Por tal, não é a Democracia que deve questionar-se enquanto “sistema” político, mas sim a República aquela que deve ser alvo de uma constante arqueologia crítica: porque a Democracia é a “casa” que devemos permanentemente criar e a República um convite à educação permanente com a alteridade, ou seja, para a diferença. A Democracia não começou exactamente na Grécia Antiga, nem mesmo no horizonte da republicana Revolução Francesa; a Democracia é muito nova, tendo nascido quando integrou as Mulheres, que não são uma das minorias a quem se reconheçam os mesmos direitos partilháveis por grupos sucessivamente mais alargados, mas quem engendra comunalmente com os Homens, logo, as Mulheres e os Homens são os fertilizadores da sociedade. Sendo o par Feminino/Masculino metafísico e transcendental, a Democracia deveria prevalecer como horizonte infinito e interior do Mundo, confundindo-se com o ar que respiramos.

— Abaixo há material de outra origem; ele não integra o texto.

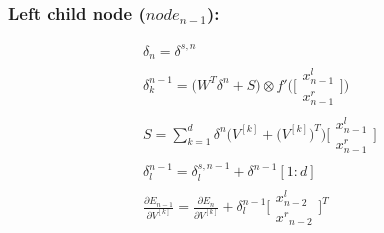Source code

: \documentclass{article}
\begin{document}
	\subsubsection*{Left child node ($node_{n-1}$):}
		\begin{equation}
			\begin{split}
				\delta_{n} = \delta^{s,n} \\
				\delta^{n-1}_{k} = \big( W^T \delta^n + S \big) 
				\otimes f' \bigg( \bigg[ \begin{array}{c} x^l_{n-1}\\ x^r_{n-1} \end{array} \bigg] \bigg) \\
				S = \sum\limits_{k = 1}^d \delta^n \bigg( V^{[k]} + \big(V^{[k]})^T \bigg) \bigg[ \begin{array}{c} x^l_{n-1}\\ x^r_{n-1} \end{array} \bigg] \\
				\delta^{n-1}_l = \delta_l^{s,n-1} + \delta^{n-1}[1:d] \\
				\frac{\partial E_{n-1}}{\partial V^{[k]}} = 
				\frac{\partial E_n}{\partial V^{[k]}} + \delta^{n-1}_l \bigg[  \begin{array}{c} x_{n-2}^l \\ x^{r}{_{n-2}} \end{array} \bigg]^T
			\end{split}
		\end{equation}
\end{document}
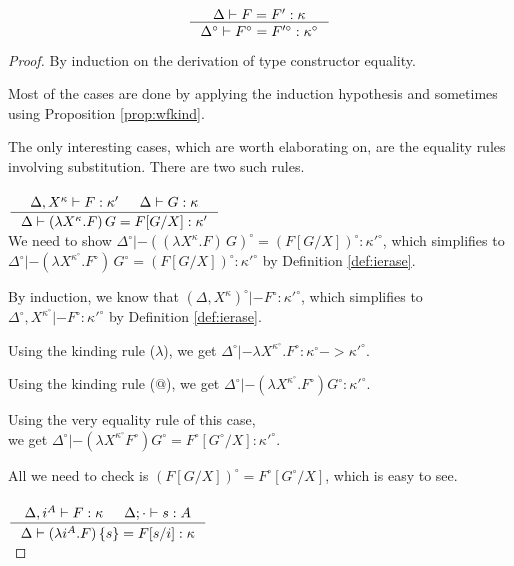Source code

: \begin{theorem}
\[ \inference{\Delta |- F=F':\kappa}
		{\Delta^\circ |- F^\circ=F'^\circ:\kappa^\circ}
\]
\label{thm:ierasetyconeq}
\end{theorem}
\begin{proof}
By induction on the derivation of type constructor equality.

Most of the cases are done by applying the induction hypothesis
and sometimes using Proposition \ref{prop:wfkind}.

The only interesting cases, which are worth elaborating on, are the
equality rules involving substitution.  There are two such rules.

\paragraph{}
  $\inference{\Delta,X^\kappa |- F:\kappa' & \Delta |- G:\kappa}
             {\Delta |- (\lambda X^\kappa.F)\,G = F[G/X]:\kappa'}$ \\

We need to show
$ \Delta^\circ |- ((\lambda X^\kappa.F)\,G)^\circ = (F[G/X])^\circ : \kappa'^\circ $,
which simplifies to 
$ \Delta^\circ |- (\lambda X^{\kappa^\circ}.F^\circ)\,G^\circ = (F[G/X])^\circ : \kappa'^\circ $
by Definition \ref{def:ierase}.

By induction, we know that $(\Delta,X^\kappa)^\circ |- F^\circ : \kappa'^\circ$,
which simplifies to $\Delta^\circ,X^{\kappa^\circ} |- F^\circ : \kappa'^\circ$
by Definition \ref{def:ierase}.

Using the kinding rule ($\lambda$), we get
$\Delta^\circ |- \lambda X^{\kappa^\circ}. F^\circ : \kappa^\circ -> \kappa'^\circ$.

Using the kinding rule ($@$), we get
$\Delta^\circ |- (\lambda X^{\kappa^\circ}. F^\circ) G^\circ : \kappa'^\circ$.

Using the very equality rule of this case,\\ we get 
$\Delta^\circ |- (\lambda X^{\kappa^\circ} F^\circ) G^\circ =
F^\circ[G^\circ/X] : \kappa'^\circ$.

All we need to check is $(F[G/X])^\circ = F^\circ[G^\circ/X]$,
which is easy to see.

\paragraph{}
  $\inference{\Delta,i^A |- F:\kappa & \Delta;\cdot |- s:A}
             {\Delta |- (\lambda i^A.F)\,\{s\} = F[s/i]:\kappa}$ \\


\end{proof}
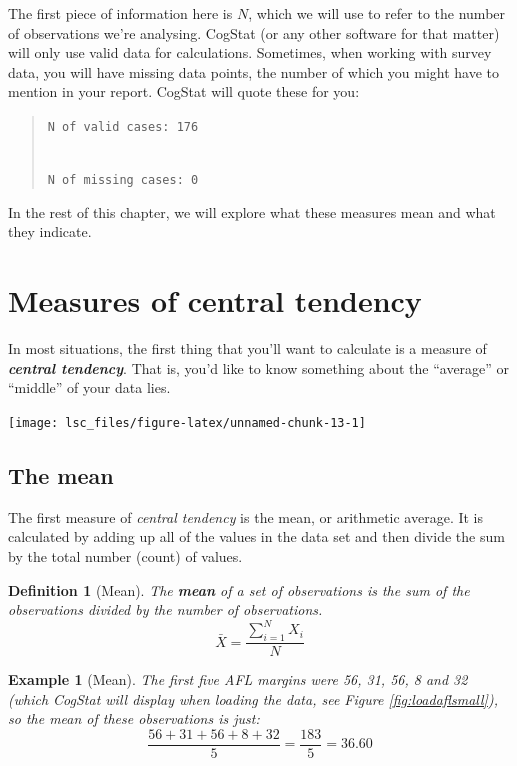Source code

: \documentclass[
  11pt,
]{book}
\theoremstyle{indenteddefinition}
\newtheorem{definition}{Definition}[chapter]
\theoremstyle{indenteddefinition}
\newtheorem{example}{Example}[chapter]
\theoremstyle{definition}
\theoremstyle{definition}
\theoremstyle{remark}
\begin{document}
The first piece of information here is \(N\), which we will use to refer to the number of observations we're analysing. CogStat (or any other software for that matter) will only use valid data for calculations. Sometimes, when working with survey data, you will have missing data points, the number of which you might have to mention in your report. CogStat will quote these for you:

\begin{quote}
\texttt{N\ of\ valid\ cases:\ 176}\strut \\
\texttt{N\ of\ missing\ cases:\ 0}
\end{quote}

In the rest of this chapter, we will explore what these measures mean and what they indicate.

\hypertarget{centraltendency}{%
\section{Measures of central tendency}\label{centraltendency}}

In most situations, the first thing that you'll want to calculate is a measure of \textbf{\emph{central tendency}}. That is, you'd like to know something about the ``average'' or ``middle'' of your data lies.

\begin{center}\texttt{[image: lsc\_files/figure-latex/unnamed-chunk-13-1]} \end{center}

\hypertarget{mean}{%
\subsection{The mean}\label{mean}}

The first measure of \emph{central tendency} is the mean, or arithmetic average. It is calculated by adding up all of the values in the data set and then divide the sum by the total number (count) of values.

\begin{definition}[Mean]
\protect\hypertarget{def:defmean}{}\label{def:defmean}The \textbf{mean} of a set of observations is the sum of the observations divided by the number of observations.
\[
\bar{X} = \frac{\sum_{i=1}^N X_i}{N}
\]
\end{definition}

\begin{example}[Mean]
\protect\hypertarget{exm:exmean}{}\label{exm:exmean}The first five AFL margins were 56, 31, 56, 8 and 32 (which CogStat will display when loading the data, see Figure \ref{fig:loadaflsmall}), so the mean of these observations is just:
\[
\frac{56 + 31 + 56 + 8 + 32}{5} = \frac{183}{5} = 36.60
\]
\end{example}
\end{document}
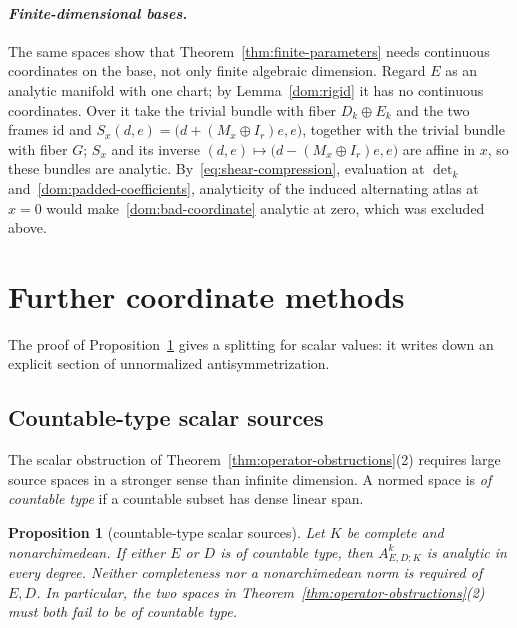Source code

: \documentclass[11pt]{amsart}
\newtheorem{proposition}[theorem]{Proposition}
\theoremstyle{definition}
\theoremstyle{remark}
\numberwithin{equation}{section}
\newcommand{\id}{\mathrm{id}}
\theoremstyle{plain}
\theoremstyle{definition}
\theoremstyle{plain}
\begin{document}
\paragraph{\textit{Finite-dimensional bases.}}
The same spaces show that Theorem~\ref{thm:finite-parameters} needs continuous coordinates on the base,
not only finite algebraic dimension. Regard $E$ as an analytic manifold with one chart; by Lemma~\ref{dom:rigid} it has no
continuous coordinates. Over it take the trivial bundle with fiber $D_k\oplus E_k$ and the two frames
$\id$ and $S_x(d,e)=\bigl(d+(M_x\oplus I_r)e,e\bigr)$, together with the trivial bundle with fiber $G$;
$S_x$ and its inverse $(d,e)\mapsto\bigl(d-(M_x\oplus I_r)e,e\bigr)$ are affine in $x$, so these bundles
are analytic. By~\eqref{eq:shear-compression}, evaluation at $\det_k$
and~\eqref{dom:padded-coefficients}, analyticity of the induced alternating atlas at $x=0$ would
make~\eqref{dom:bad-coordinate} analytic at zero, which was excluded above.
\section{Further coordinate methods}\label{app:coordinate-methods}
The proof of Proposition~\ref{prop:scalar-countable} gives a splitting for scalar values: it writes down an explicit section of unnormalized antisymmetrization.

\subsection{Countable-type scalar sources}
The scalar obstruction of Theorem~\ref{thm:operator-obstructions}(2) requires large source spaces in a stronger sense than infinite dimension.
A normed space is \emph{of countable type} if a countable subset has dense linear span.

\begin{proposition}[countable-type scalar sources]\label{prop:scalar-countable}
Let $K$ be complete and nonarchimedean. If either $E$ or $D$ is of countable type, then
$A^k_{E,D;K}$ is analytic in every degree. Neither completeness nor a nonarchimedean norm
is required of $E,D$. In particular, the two spaces in
Theorem~\ref{thm:operator-obstructions}(2) must both fail to be of countable type.
\end{proposition}
\end{document}
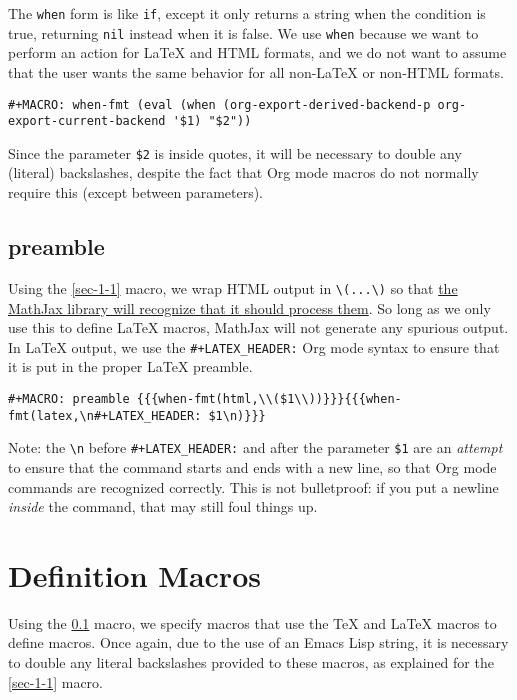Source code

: \documentclass[11pt]{article}
\begin{document}
The \verb~when~ form is like \verb~if~, except it only returns a string when the
condition is true, returning \verb~nil~ instead when it is false.  We use
\verb~when~ because we want to perform an action for \LaTeX{} and HTML
formats, and we do not want to assume that the user wants the same
behavior for all non-\LaTeX{} or non-HTML formats.

\begin{verbatim}
#+MACRO: when-fmt (eval (when (org-export-derived-backend-p org-export-current-backend '$1) "$2"))
\end{verbatim}

Since the parameter \verb~$2~ is inside quotes, it will be necessary to
double any (literal) backslashes, despite the fact that Org mode
macros do not normally require this (except between parameters).

\subsection{preamble}
\label{sec-1-2}

Using the \ref{sec-1-1} macro, we wrap HTML output in \verb~\(...\)~ so that \href{http://docs.mathjax.org/en/latest/tex.html#defining-tex-macros}{the
MathJax library will recognize that it should process them}.  So long
as we only use this to define \LaTeX{} macros, MathJax will not generate
any spurious output.  In \LaTeX{} output, we use the \verb~#+LATEX_HEADER:~
Org mode syntax to ensure that it is put in the proper \LaTeX{} preamble.

\begin{verbatim}
#+MACRO: preamble {{{when-fmt(html,\\($1\\))}}}{{{when-fmt(latex,\n#+LATEX_HEADER: $1\n)}}}
\end{verbatim}

Note: the \verb~\n~ before \verb~#+LATEX_HEADER:~ and after the parameter \verb~$1~
are an \emph{attempt} to ensure that the command starts and ends with a new
line, so that Org mode commands are recognized correctly.  This is not
bulletproof: if you put a newline \emph{inside} the command, that may still
foul things up.

\section{Definition Macros}
\label{sec-2}

Using the \ref{sec-1-2} macro, we specify macros that use the \TeX{} and \LaTeX{}
macros to define macros.  Once again, due to the use of an Emacs Lisp
string, it is necessary to double any literal backslashes provided to
these macros, as explained for the \ref{sec-1-1} macro.
\end{document}

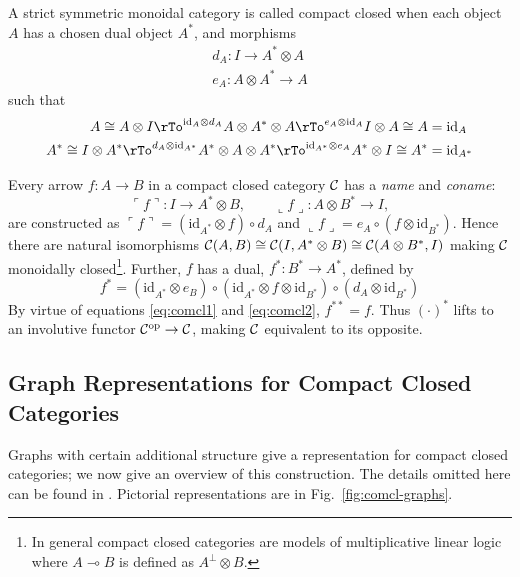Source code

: \documentclass[runningheads]{llncs}
\newcommand{\iso}{\cong}
\newcommand{\name}[1]{%
\ulcorner #1 \urcorner}
\newcommand{\coname}[1]{%
\llcorner #1 \lrcorner}
\newcommand{\catC}{\ensuremath{{\cal C}}\xspace}
\newcommand{\id}[1]{\ensuremath{\mathrm{id}_{#1}}}
\begin{document}
\begin{definition}
\label{compactcat-def}
A strict symmetric monoidal  category
\cite{MacLane:CatsWM:1971,AspLon:CatTypStruct:1991} is called compact 
closed \cite{KelLap:comcl:1980} when each object $A$ has a chosen dual
object $A^*$, and morphisms
\begin{gather*}
  d_A : I \to A^* \otimes A\\
  e_A : A \otimes A^* \to A
\end{gather*}
such that
\begin{align}
  A \iso A \otimes I \rTo^{\id{A} \otimes d_A} A \otimes A^* \otimes A
  \rTo^{e_A \otimes \id{A}} I \otimes A \iso A & = \id{A} \label{eq:comcl1}\\
  A^* \iso I \otimes A^* \rTo^{ d_A \otimes \id{A^*}} A^* \otimes A
  \otimes A^* \rTo^{\id{A^*} \otimes e_A} A^* \otimes I \iso A^* & =
  \id{A^*} \label{eq:comcl2}
\end{align}
\end{definition}

Every arrow $f:A\to B$ in a compact closed category \catC
has a \emph{name} and \emph{coname}:
\[
\name{f} : I \to A^* \otimes B, \qquad \coname{f} : A \otimes  B^* \to I,
\]
are constructed as $\name{f} = (\id{A^*}\otimes f) \circ d_A$ and
$\coname{f} = e_A \circ (f \otimes \id{B^*})$.  Hence there are natural
isomorphisms $\catC(A,B) \iso \catC(I,A^*\otimes B) \iso
\catC(A\otimes B^*,I)$ making \catC monoidally closed\footnote{In
  general compact closed categories  are models of multiplicative
  linear logic where $A \multimap B$ is defined as $A^\bot \otimes B$.}.
Further,  $f$ has a dual, $f^* : B^* \to A^*$, defined by 
\[
f^* = (\id{A^*} \otimes e_B) \circ (\id{A^*}\otimes f \otimes
\id{B^*}) \circ (d_A \otimes \id{B^*})
\]
By virtue of equations \eqref{eq:comcl1} and \eqref{eq:comcl2}, $f^{**} =
f$.  Thus $(\cdot)^*$ lifts to an involutive functor
$\catC^{\text{op}} \to \catC$,  making $\catC$ equivalent to its
opposite.

\subsection{Graph Representations for Compact Closed Categories}
\label{sec:graph-repr-comp}

Graphs with certain additional structure give a
representation for compact closed  categories; we now give an overview
of this construction.  The details omitted here can be found in
\cite{Duncan:thesis:2006}.   Pictorial representations are in
Fig.~\ref{fig:comcl-graphs}.
\end{document}

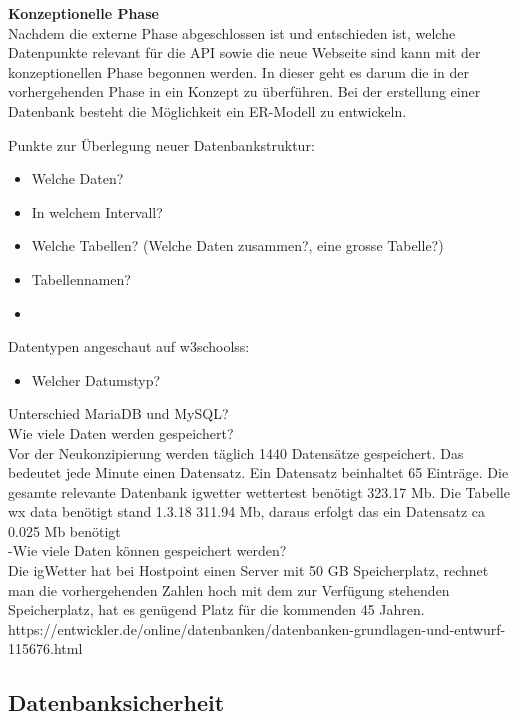 \textbf{Konzeptionelle Phase}\\
Nachdem die externe Phase abgeschlossen ist und entschieden ist, welche Datenpunkte relevant für die API sowie die neue Webseite sind kann mit der konzeptionellen Phase begonnen werden. In dieser geht es darum die in der vorhergehenden Phase in ein Konzept zu überführen. Bei der erstellung einer Datenbank besteht die Möglichkeit ein ER-Modell zu entwickeln. 

Punkte zur Überlegung neuer Datenbankstruktur:
\begin{itemize}
\item Welche Daten?
\item In welchem Intervall?
\item Welche Tabellen? (Welche Daten zusammen?, eine grosse Tabelle?)
\item Tabellennamen?
\item 
\end{itemize}

Datentypen angeschaut auf w3schoolss:
\begin{itemize}
\item Welcher Datumstyp?

\end{itemize}


Unterschied MariaDB und MySQL?\\
Wie viele Daten werden gespeichert?\\
Vor der Neukonzipierung werden täglich 1440 Datensätze gespeichert. Das bedeutet jede Minute einen Datensatz. Ein Datensatz beinhaltet 65 Einträge. Die gesamte relevante Datenbank igwetter wettertest benötigt 323.17  Mb. Die Tabelle wx data benötigt stand 1.3.18 311.94 Mb, daraus erfolgt das ein Datensatz ca 0.025 Mb benötigt \\
-Wie viele Daten können gespeichert werden?\\
Die igWetter hat bei Hostpoint einen Server mit 50 GB Speicherplatz, rechnet man die vorhergehenden Zahlen hoch mit dem zur Verfügung stehenden Speicherplatz, hat es genügend Platz für die kommenden 45 Jahren.\\

https://entwickler.de/online/datenbanken/datenbanken-grundlagen-und-entwurf-115676.html
\\

\subsection{Datenbanksicherheit}
\\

José Mattoso escreveu-o há bastante tempo, no que à História respeita, ou seja, em relação ao estudo do passado para que se fortaleça um presente e se criem horizontes de futuro: que a dialéctica do Feminino/Masculino obrigará a reescrever tudo, não se podendo cingir a meros apêndices que dão conta da especificidade da experiência relativa às mulheres. Por outro lado, o simples reconhecimento tão recente desta dialéctica prova-nos que permanecemos numa espécie de infância do Mundo e da Humanidade, o que pode parecer paradoxal e incrédulo, sobretudo no momento grave e solene que estamos a viver planetariamente. O olhar, todavia, que se dirige a uma questão histórica, pese embora preservando um pressuposto de rigor factual, é fundamental para que nos possamos reinventar, sempre.
Cláudia Ferreira
(Ciência na Imprensa Regional – Ciência Viva)
Quem é Cláudia Ferreira
Cláudia Ferreira é natural de Coimbra. Licenciada em História/var. História da Arte pela Faculdade de Letras da Universidade de Coimbra, tendo frequentado Estética e Filosofia da Arte na FLUCL, em Lisboa, sendo nessa mesma cidade que viria a concluir o mestrado em Estudos sobre a Mulher – As Mulheres na Sociedade e na Cultura, concretamente, na FCSH da Universidade Nova de Lisboa, para, em 2019, obter o doutoramento em Estudos Contemporâneos na Universidade de Coimbra com a tese intitulada O Rosto das Horas: do feminino e do masculino, com a arte. É investigadora do Centro de Estudos Interdisciplinares do Século XX – CEIS20 e desempenha as funções de Técnica Superior na Câmara Municipal de Condeixa.